The single Texas company on the November list is Dallas-based RipCode, led by Brendon Mills.  Interestingly, the deal was co-led by Vesbridge (Jeff Hinck - Boston), Eldorado (Scott Irwin - Sand Hill road), and Hunt Ventures (Jeff Williams - Dallas).  It’s an example of how Texas deals can/should be done, with a local VC leveraging a managing director with deep local experience, and with investor support and exposure on both coasts.  It’s the relative market share of Texas deals nationally that stands out in the Rutberg study.

 Obviously this 1% result is just a snapshot of Texas deal activity in a particular sector, but it is not out of line with recent VC funding activity in other tech sectors. 

 

-John Reed

Scoping the Texas Investment Opportunity

December 12th, 2006

jr nov 06  This morning, Eric Tom forwarded an email article on the VC market in Texas.  In summary, the lack of growth capital in Texas has gotten the attention of the State Government, which is not always a bad thing. 

From today’s “PE Week Wire”: 

An Odd Proposal 

Later this week, the Teacher Retirement System of Texas will take up a gubernatorial request that it allocate up to $600 million for direct venture capital investments into Texas-based companies and related technology endeavors.

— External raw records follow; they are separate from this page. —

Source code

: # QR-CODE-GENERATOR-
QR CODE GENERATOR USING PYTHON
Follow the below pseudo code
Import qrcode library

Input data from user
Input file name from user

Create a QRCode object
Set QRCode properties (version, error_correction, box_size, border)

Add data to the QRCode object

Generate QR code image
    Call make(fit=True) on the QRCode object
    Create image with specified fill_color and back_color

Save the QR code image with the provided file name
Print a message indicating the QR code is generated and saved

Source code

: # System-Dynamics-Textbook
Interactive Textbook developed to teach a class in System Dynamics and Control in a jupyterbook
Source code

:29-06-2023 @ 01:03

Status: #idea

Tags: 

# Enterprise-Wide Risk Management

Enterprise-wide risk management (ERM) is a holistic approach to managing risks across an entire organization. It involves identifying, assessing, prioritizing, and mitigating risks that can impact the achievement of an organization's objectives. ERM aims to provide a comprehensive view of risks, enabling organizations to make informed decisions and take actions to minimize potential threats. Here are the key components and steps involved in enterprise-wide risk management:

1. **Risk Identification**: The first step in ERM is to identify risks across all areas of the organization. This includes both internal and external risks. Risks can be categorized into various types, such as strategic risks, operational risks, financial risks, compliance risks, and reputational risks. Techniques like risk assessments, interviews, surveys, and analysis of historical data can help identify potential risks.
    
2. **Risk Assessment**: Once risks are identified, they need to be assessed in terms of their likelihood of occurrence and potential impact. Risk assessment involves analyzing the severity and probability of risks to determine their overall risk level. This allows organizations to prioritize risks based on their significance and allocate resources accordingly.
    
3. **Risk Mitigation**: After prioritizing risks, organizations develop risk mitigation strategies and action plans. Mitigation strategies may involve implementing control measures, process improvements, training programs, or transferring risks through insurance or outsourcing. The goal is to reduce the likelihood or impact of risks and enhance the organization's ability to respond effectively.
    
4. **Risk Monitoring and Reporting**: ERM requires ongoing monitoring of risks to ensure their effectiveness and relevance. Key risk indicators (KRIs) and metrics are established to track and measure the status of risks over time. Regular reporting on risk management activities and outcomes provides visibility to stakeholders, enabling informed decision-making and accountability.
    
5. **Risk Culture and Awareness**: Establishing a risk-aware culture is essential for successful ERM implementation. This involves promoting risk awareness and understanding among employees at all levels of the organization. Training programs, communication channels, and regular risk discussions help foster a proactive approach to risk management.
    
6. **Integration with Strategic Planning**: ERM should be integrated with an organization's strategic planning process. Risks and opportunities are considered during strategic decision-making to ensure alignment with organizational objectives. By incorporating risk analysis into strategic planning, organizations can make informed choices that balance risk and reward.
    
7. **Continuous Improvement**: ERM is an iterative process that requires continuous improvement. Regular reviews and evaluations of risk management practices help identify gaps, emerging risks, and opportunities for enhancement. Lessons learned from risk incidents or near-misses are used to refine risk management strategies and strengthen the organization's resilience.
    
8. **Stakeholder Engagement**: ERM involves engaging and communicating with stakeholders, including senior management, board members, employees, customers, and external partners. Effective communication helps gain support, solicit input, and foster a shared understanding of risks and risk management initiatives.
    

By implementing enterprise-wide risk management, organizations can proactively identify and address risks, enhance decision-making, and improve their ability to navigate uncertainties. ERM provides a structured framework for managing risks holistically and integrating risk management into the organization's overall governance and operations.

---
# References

It is an odd proposal, to be sure, but not necessarily one to be dismissed out of hand.  

TRS currently makes all of its venture capital investments as a limited partner in unaffiliated venture capital funds, as do most public pension systems. For example, its upcoming alternative assets committee meeting will consider fund commitments to both Leonard Green & Associates and Providence Equity Partners. Also like most public pensions, TRS buttresses a fairly meager alternatives staff with third-party consultants (

Hamilton Lane

, in this case). As of August 2005, approximately 3.3% of the $93.32 billion system was invested in alternatives.  

But this new proposal from Gov. Perry is an attempt to shake up the TRS model, in order to promote local economic growth. Specifically, Perry is concerned that the local venture capital community has all but dissipated in the post-bubble years, and that the result is an unfair disadvantage for Texas-based startups. And he’s right.  

Texas receives the third-most venture capital of any state, but this year will receive less than 25% from in-state investors. Compare that to #2 Massachusetts with over 36% from in-state. Sure outsiders are coming in, but it’s always difficult to attract VCs from outside the 50-mile radius. The result often is that entrepreneurs are either trying to bootstrap themselves or picking up and moving to the Coasts. 

The problem - investment capital in Texas - is being recognized.  And as long as the root of the problem is access to capital and not deal supply, the answers are easier.  The infrastructure for deal/opportunity creation is complex and takes generations to create.  The supply of capital to match those opportunities should be simpler and more quickly (and productively) responsive to large initiatives like these.